Note that it is necessary to row reduce \(A\) to find which are its pivot columns, Definition 1.2.5 in Section 1.2. However, the span of the columns of the row reduced matrix is generally not equal to the span of the columns of \(A\text{:}\) one must use the pivot columns of the original matrix. See theorem in Section 2.7, Theorem 2.7.2 for a restatement of the above theorem.
The matrix
\[A=\left(\begin{array}{cccc}1&2&0&-1 \\ -2&-3&4&5 \\ 2&4&0&-2\end{array}\right)\nonumber\]
has reduced row echelon form
\[\left(\begin{array}{cccc}1&0&-8&-7 \\ 0&1&4&3 \\ 0&0&0&0\end{array}\right).\nonumber\]

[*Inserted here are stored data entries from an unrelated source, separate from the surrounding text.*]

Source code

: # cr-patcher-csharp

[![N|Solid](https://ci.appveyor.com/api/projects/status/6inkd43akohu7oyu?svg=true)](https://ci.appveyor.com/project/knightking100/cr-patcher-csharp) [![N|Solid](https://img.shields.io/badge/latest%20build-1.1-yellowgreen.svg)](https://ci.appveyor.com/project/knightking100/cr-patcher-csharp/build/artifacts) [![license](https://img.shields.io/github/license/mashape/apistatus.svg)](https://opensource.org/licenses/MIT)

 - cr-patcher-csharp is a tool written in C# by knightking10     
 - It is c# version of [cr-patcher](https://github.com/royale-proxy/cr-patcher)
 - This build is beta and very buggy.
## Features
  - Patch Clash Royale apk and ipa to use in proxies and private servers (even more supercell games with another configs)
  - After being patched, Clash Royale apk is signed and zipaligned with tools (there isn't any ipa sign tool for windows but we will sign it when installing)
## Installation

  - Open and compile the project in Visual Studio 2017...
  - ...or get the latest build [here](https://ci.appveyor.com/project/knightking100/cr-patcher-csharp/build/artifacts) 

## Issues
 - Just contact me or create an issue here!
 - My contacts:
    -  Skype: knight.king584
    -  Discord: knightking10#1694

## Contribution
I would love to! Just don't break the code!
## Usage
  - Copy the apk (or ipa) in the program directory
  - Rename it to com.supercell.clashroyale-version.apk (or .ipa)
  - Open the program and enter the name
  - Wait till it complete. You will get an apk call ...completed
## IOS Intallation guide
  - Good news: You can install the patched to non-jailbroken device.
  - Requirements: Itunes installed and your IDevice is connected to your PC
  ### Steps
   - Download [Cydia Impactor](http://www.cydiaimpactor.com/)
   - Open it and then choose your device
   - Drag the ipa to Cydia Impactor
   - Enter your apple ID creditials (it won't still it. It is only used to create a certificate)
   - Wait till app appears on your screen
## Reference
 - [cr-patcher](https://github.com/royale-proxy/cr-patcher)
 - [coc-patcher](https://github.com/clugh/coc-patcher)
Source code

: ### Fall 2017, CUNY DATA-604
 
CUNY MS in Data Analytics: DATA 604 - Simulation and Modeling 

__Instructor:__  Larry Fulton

Therefore, the first two columns of \(A\) are the pivot columns, so we can delete the others without changing the span:
\[\text{Span}\left\{\left(\begin{array}{c}1\\-2\\2\end{array}\right),\:\left(\begin{array}{c}2\\-3\\4\end{array}\right)\right\}=\text{Span}\left\{\left(\begin{array}{c}1\\-2\\2\end{array}\right),\:\left(\begin{array}{c}2\\-3\\4\end{array}\right),\:\left(\begin{array}{c}0\\4\\0\end{array}\right),\:\left(\begin{array}{c}-1\\5\\-2\end{array}\right)\right\}.\nonumber\]
Moreover, the first two columns are linearly independent.
Let \(d\) be the number of pivot columns in the matrix
\[A=\left(\begin{array}{cccc}|&|&\quad &| \\ v_1 &v_2 &\cdots &v_k \\ |&|&\quad &| \end{array}\right).\nonumber\]
- If \(d=1\) then \(\text{Span}\{v_1,v_2,\ldots,v_k\}\) is a line.
- If \(d=2\) then \(\text{Span}\{v_1,v_2,\ldots,v_k\}\) is a plane.
- If \(d=3\) then \(\text{Span}\{v_1,v_2,\ldots,v_k\}\) is a 3-space.
- Et cetera.
The number \(d\) is called the dimension. We discussed this notion in this important note in Section 2.4, Note 2.4.4 and this important note in Section 2.4, Note 2.4.5. We will define this concept rigorously in Section 2.7.